Benvenuta’s first book on Rilke* was a document of quiet and reverent gratitude. The infinitely appealing picture she drew in it was irradiated with the warm light of intensely personal impressions and memories, and hence she succeeded in making visible his innermost nature. The present volume, by way of ideal supplement, vouchsafes us the poet’s own tongue.
Now that gentle hands have proffered us the pastel background to see, the pure image of the poet can be set against this lovingly illuminated environment, unconsciously limned in his own pen.
The editor of these letters has therefore deliberately foreborne comment on any of the passages; nor has he offered any explanatory text to connect the several letters. Thus these pages bear their own valid witness to a segment of Rilke’s life, testimony sharply reflecting the infinite complexity of a truly creative mind. The most trivial mundane incidents give forth a spark that kindles to a searing flame in the poignancy of a single word, a thought, a depth but glimpsed. Yet side by side with the brusque and passionate surrender to the uniqueness of all things, with the awareness of the mysterious world spreading out behind all that happens, stands not only a fervent will to live, but a sorrowful sense of leave-taking—resignation.

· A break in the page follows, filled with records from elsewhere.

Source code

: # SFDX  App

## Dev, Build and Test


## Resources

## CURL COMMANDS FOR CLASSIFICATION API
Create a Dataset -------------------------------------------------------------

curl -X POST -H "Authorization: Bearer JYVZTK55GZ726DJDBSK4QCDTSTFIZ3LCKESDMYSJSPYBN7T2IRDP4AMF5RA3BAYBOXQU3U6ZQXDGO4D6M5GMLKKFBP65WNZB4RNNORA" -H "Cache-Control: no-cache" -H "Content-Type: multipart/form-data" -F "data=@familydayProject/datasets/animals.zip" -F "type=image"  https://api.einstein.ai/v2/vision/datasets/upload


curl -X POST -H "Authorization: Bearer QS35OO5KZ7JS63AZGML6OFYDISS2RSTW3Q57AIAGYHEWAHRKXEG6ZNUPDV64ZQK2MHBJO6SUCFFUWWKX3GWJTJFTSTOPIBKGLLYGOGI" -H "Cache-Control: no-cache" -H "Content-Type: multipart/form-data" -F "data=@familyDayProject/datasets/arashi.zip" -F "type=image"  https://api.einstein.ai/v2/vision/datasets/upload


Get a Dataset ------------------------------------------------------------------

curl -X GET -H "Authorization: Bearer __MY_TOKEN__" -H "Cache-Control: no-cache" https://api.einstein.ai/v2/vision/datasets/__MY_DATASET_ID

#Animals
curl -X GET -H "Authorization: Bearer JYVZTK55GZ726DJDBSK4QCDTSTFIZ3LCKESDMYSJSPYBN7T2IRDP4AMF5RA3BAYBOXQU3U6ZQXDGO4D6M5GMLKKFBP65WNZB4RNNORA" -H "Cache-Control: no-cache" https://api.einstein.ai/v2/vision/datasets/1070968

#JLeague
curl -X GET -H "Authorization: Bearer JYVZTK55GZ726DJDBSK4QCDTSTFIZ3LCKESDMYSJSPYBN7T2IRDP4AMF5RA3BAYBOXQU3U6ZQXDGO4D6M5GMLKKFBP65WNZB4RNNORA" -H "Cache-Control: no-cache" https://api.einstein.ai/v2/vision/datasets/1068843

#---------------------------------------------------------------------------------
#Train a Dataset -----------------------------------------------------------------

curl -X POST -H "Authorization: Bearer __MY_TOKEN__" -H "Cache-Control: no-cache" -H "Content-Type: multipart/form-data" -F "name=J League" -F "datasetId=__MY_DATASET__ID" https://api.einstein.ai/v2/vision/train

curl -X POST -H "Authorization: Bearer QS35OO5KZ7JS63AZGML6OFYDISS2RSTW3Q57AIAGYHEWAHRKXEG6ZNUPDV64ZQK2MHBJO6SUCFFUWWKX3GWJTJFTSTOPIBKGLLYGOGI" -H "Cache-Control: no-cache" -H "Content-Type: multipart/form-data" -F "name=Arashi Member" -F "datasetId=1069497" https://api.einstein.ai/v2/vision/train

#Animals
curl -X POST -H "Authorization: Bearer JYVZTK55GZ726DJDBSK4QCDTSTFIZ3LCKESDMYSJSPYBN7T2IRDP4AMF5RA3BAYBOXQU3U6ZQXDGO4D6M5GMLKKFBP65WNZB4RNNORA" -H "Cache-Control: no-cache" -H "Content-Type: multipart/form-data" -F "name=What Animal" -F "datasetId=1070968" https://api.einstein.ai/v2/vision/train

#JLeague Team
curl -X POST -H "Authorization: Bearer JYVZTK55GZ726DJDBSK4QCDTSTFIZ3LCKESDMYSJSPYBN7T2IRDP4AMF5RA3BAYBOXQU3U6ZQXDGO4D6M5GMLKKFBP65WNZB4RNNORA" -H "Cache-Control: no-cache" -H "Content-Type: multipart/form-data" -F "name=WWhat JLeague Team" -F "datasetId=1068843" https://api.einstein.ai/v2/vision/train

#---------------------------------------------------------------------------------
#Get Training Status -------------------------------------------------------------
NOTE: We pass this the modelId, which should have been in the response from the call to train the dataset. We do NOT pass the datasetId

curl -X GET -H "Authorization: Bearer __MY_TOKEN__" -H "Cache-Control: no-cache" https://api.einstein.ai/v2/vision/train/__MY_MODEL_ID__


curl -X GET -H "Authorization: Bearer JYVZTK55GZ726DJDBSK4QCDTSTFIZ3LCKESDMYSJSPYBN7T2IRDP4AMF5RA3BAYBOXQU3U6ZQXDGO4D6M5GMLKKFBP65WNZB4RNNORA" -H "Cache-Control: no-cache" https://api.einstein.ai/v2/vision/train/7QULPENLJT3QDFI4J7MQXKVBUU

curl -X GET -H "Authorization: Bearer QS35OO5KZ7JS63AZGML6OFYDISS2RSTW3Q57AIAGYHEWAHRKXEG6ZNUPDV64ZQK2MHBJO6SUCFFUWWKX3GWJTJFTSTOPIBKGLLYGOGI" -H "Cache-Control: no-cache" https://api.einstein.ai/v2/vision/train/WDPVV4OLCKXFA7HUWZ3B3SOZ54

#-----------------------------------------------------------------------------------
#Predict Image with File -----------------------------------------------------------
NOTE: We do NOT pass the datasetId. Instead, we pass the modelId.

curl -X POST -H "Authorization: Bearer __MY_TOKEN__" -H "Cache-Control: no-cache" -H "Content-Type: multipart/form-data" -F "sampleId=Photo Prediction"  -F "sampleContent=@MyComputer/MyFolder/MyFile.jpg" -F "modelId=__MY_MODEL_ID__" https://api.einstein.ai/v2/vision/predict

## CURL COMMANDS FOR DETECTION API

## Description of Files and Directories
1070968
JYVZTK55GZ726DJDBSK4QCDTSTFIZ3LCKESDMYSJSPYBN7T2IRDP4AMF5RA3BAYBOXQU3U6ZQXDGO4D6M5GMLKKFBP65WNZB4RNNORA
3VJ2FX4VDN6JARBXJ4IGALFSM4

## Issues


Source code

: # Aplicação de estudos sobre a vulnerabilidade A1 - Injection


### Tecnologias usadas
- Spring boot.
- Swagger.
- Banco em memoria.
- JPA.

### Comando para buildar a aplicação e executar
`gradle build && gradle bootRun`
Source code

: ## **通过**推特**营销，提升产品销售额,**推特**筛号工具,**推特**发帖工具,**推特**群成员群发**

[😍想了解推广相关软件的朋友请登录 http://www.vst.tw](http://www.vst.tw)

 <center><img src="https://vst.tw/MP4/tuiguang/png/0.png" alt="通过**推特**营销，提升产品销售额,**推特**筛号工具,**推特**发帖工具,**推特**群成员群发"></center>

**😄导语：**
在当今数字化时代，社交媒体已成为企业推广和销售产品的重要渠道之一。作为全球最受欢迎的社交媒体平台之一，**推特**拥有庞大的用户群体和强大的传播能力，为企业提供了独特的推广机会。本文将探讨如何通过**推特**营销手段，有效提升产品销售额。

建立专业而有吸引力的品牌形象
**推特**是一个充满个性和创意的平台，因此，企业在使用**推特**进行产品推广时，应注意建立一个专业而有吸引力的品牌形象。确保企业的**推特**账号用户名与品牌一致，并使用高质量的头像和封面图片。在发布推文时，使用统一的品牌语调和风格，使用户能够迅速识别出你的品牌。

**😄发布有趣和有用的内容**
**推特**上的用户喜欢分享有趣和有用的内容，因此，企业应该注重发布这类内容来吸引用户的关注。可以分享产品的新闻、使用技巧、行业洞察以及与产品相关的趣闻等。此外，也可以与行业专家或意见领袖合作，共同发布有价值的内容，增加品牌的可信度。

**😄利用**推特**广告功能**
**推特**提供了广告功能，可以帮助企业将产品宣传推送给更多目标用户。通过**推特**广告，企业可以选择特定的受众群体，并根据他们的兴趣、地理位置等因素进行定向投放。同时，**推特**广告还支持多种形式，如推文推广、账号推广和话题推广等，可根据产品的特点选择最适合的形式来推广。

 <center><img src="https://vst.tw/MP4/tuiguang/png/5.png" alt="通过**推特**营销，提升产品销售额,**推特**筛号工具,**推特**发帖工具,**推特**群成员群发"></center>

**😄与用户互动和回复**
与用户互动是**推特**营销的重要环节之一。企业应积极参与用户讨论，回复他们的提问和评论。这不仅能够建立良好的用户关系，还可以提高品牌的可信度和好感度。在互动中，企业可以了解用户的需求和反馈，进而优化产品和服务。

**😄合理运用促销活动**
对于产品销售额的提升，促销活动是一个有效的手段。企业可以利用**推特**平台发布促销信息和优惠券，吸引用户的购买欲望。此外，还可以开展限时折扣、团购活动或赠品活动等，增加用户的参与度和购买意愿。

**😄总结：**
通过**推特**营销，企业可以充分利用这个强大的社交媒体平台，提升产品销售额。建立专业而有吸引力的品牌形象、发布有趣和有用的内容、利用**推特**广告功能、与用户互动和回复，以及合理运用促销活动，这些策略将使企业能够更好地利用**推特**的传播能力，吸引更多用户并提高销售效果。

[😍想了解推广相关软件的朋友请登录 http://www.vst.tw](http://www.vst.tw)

Hence these letters will be of incalculable value to all who are sincerely concerned with obtaining a true and authentic picture of the poet’s work. The scholarly biographer may, among other things, prize Rilke’s confession that Malte Laurids Brigge* had absorbed much of his own nature. But beyond such things, these letters speak a language so intense, so intimately personal, that we must go far afield to find its like. How deeply moving are those few bare lines, hinting at Rilke’s longing for the love within which children should be granted rest, that imponderable sense of shelter for which the boy Rainer so often yearned in vain, and which guided his heart as though by instinct to Benvenuta, years younger than he, his sister, his friend!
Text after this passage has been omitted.